Without treatment, 90% of warts in children resolve spontaneously within 2 years and often treatment is not pursued as it is inconvenient and sometimes more uncomfortable than the warts themselves. Treatment strategies include skin soaks followed by exfoliation, continuous occlusion (e.g. duct tape, verruca plasters), topical salicylic acid or podophyllin, imiquimod, cryotherapy, curettage and cautery. Unfortunately, warts often recur despite successful treatment.
Viral exanthems
A viral exanthem is any cutaneous eruption associated with acute viral infection, such as in rubella (Fig. 7). The presentation of the commonly encountered viral exanthems is summarized in Table 2.
Viral exanthems

Rubella PR. PH.
Infestations
Scabies
Scabies is caused by the mite Sarcoptes scabiei and transmitted by prolonged skin-to-skin contact. The first symptom is pruritus, worse at night, caused by a hypersensitivity reaction to the mite or its faeces. Burrows on the anterior aspects of the wrists or interdigital webs are pathognomic. Itchy papules or blisters can develop and become secondarily infected. Permethrin cream 5% spread all over the whole body (including the scalp, neck, face and ears) should be prescribed as treatment for those affected and close contacts. Pruritus can be managed with antihistamines and topical steroids.
The mucocutaneous syndromes
Erythema multiforme
Erythema multiforme may be classified as either
minor with classic target lesions or raised acral oedematous papules or
major with typical targets or papules and involvement of one or more mucous membranes; epidermal detachment involves less than 10% of total body surface area (TBSA).
Stevens—Johnson syndrome
In Stevens—Johnson syndrome (SJS), widespread blisters occur on the trunk and face, presenting with erythematous or pruritic macules and one or more mucous membrane erosions.
SJS has now been classified as a variant of toxic epidermal necrolysis (TEN); epidermal detachment is less than 10% TBSA for SJS and 30% or more for TEN. Approximately 50% of cases are idiopathic while other factors commonly implicated are drug reactions, bacterial infection and viruses, principally herpes simplex virus. Patients should be referred urgently for paediatric review and supportive treatment.
Kawasaki disease
Kawasaki disease is a systemic vasculitis, which is the most common cause of acquired heart disease in children. Patients are miserable with a fever unresponsive to antipyretics. Dermatological manifestations include a polymorphous rash, erythema of the palms and soles of the feet, red, dry or cracked lips and ‘strawberry’ tongue. Immediate paediatric referral should be organized for intravenous immunoglobulin therapy.
Key points
Birthmarks and vascular malformations are common and most resolve spontaneously without requiring any treatment; haemangiomas with worrying features and port-wine stains involving the first branch of the trigeminal nerve should be referred for further assessment.

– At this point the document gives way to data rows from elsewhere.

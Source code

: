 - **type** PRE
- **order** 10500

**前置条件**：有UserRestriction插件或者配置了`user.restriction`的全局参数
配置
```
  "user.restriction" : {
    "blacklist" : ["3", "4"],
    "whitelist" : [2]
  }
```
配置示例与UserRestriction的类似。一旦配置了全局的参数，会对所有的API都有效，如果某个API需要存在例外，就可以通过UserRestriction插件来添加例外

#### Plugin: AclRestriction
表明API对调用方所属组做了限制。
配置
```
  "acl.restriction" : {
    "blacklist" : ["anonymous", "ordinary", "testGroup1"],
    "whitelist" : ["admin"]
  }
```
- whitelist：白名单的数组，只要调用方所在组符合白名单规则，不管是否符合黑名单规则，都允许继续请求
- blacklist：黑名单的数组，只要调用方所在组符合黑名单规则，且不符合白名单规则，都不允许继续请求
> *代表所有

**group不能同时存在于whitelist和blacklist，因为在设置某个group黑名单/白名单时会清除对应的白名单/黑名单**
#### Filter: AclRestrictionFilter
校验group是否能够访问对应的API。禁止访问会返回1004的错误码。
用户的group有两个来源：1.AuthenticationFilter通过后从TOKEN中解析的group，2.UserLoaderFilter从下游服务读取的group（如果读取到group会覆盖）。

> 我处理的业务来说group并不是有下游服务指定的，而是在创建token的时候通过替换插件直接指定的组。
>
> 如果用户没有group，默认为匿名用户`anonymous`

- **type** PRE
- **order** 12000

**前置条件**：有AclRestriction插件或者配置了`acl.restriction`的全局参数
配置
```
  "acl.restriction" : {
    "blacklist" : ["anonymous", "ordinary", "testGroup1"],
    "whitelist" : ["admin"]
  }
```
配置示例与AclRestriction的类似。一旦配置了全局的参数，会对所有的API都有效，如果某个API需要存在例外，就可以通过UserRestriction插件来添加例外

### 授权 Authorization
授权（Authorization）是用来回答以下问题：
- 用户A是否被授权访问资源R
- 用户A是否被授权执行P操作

Rarely, benign skin tumours in children carry potential complications; secondary lesions within sebaceous naevi should be referred in view of the risk of malignancy.
Bacterial and fungal infections are very common and treatable.
Viral exanthems may appear difficult to distinguish; therefore, diagnosis should be based on the history and accompanying clinical features.
Mucocutaneous syndromes require urgent paediatric referral and supportive management.